Another thing I should mention about getting into bc riding. It helps if you really don't mind suffering.  *A lot*. Most guide outfits that will teach you backcountry skills will require that you do a lot of hiking/skinning. Gaining some serious vertical and being out in the field for long periods of time. Your legs will get very tired, the weather can be crap, a good portion of the day will be very uncomfortable. Running a marathon can be a lot less painful than what you'll do when you're earning your turns. Plus, after you reach your objective and deem it safe enough to ride, you have to have enough in your legs for the down. That can be a tall order at time. Even using snowmobiles can be very taxing. They tend to get stuck in the worst spots, break down, etc. If your 'bile gets stuck and you can't get it out of the backcountry, it'll cost you $500-$600 to have a heli remove it, plus the pain of getting out of the area without the aid of your sled. If you are a person that likes to take these sort of challenges head on, the rewards are amazing.


----------



## Zee (Feb 21, 2008)

I've been all dressed up (except the splitboard) with nowhere to go this year.
I'm selling my jeep, and once I give that up I am buying a splitboard.
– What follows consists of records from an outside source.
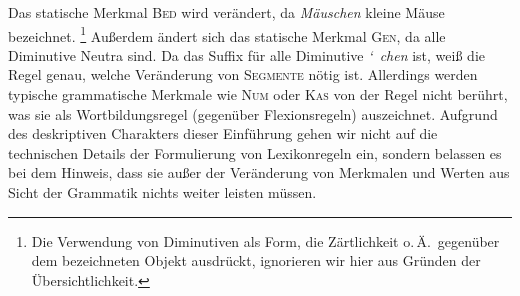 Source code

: \begin{exe}
\end{exe}

Das statische Merkmal \textsc{Bed} wird verändert, da \textit{Mäuschen} kleine Mäuse bezeichnet.%
\footnote{Die Verwendung von Diminutiven als Form, die Zärtlichkeit o.\,Ä.\ gegenüber dem bezeichneten Objekt ausdrückt, ignorieren wir hier aus Gründen der Übersichtlichkeit.}
Außerdem ändert sich das statische Merkmal \textsc{Gen}, da alle Diminutive Neutra sind.
Da das Suffix für alle Diminutive \mbox{\textit{\char`~chen}} ist, weiß die Regel genau, welche Veränderung von \textsc{Segmente} nötig ist.
Allerdings werden typische grammatische Merkmale wie \textsc{Num} oder \textsc{Kas} von der Regel nicht berührt, was sie als Wortbildungsregel (gegenüber Flexionsregeln) auszeichnet.
Aufgrund des deskriptiven Charakters dieser Einführung gehen wir nicht auf die technischen Details der Formulierung von Lexikonregeln ein, sondern belassen es bei dem Hinweis, dass sie außer der Veränderung von Merkmalen und Werten aus Sicht der Grammatik nichts weiter leisten müssen.




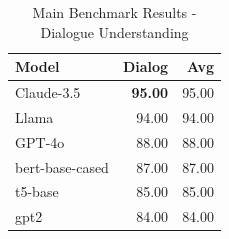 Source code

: \begin{table}[htbp]
\centering
\caption{Main Benchmark Results - Dialogue Understanding}
\label{tab:dialogue_main_results}
\begin{tabular}{lrr}
\toprule
Model & Dialog & \textbf{Avg} \\
\midrule
Claude-3.5 & \textbf{95.00} & 95.00 \\
Llama & 94.00 & 94.00 \\
GPT-4o & 88.00 & 88.00 \\
bert-base-cased & 87.00 & 87.00 \\
t5-base & 85.00 & 85.00 \\
gpt2 & 84.00 & 84.00 \\
\bottomrule
\end{tabular}
\end{table}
I'll ease into it with 4-5 days in the BC next season... and a whole lotta sidecountry.


----------



## SMDSkata (Mar 4, 2009)

Suburban Blend said:


> This has been added to my hit list. As stated before, go with a pro or an experienced guide from that area. Half the battle is route finding.


Yeah but I need to get a lot better before I go XD.


----------



## Suburban Blend (Feb 23, 2008)

killclimbz said:


> Another thing I should mention about getting into bc riding. suffering. *A lot*.


I'll second that. I'm all for heli/cat/sled access. But even sled neckers end up digging their shit out all day. Nothing beats 6 or more runs a day in a heli. Worth every penny


----------



## justdust (Jan 27, 2009)

killclimbz said:


> Another thing I should mention about getting into bc riding. It helps if you really don't mind suffering. *A lot*.
> 
> Lots of good advice folks, thanks. Sounds like nothing good comes easy but the payoff is worthwhile...now off to practice my suffering all summer and build up some tolerance!:laugh:


----------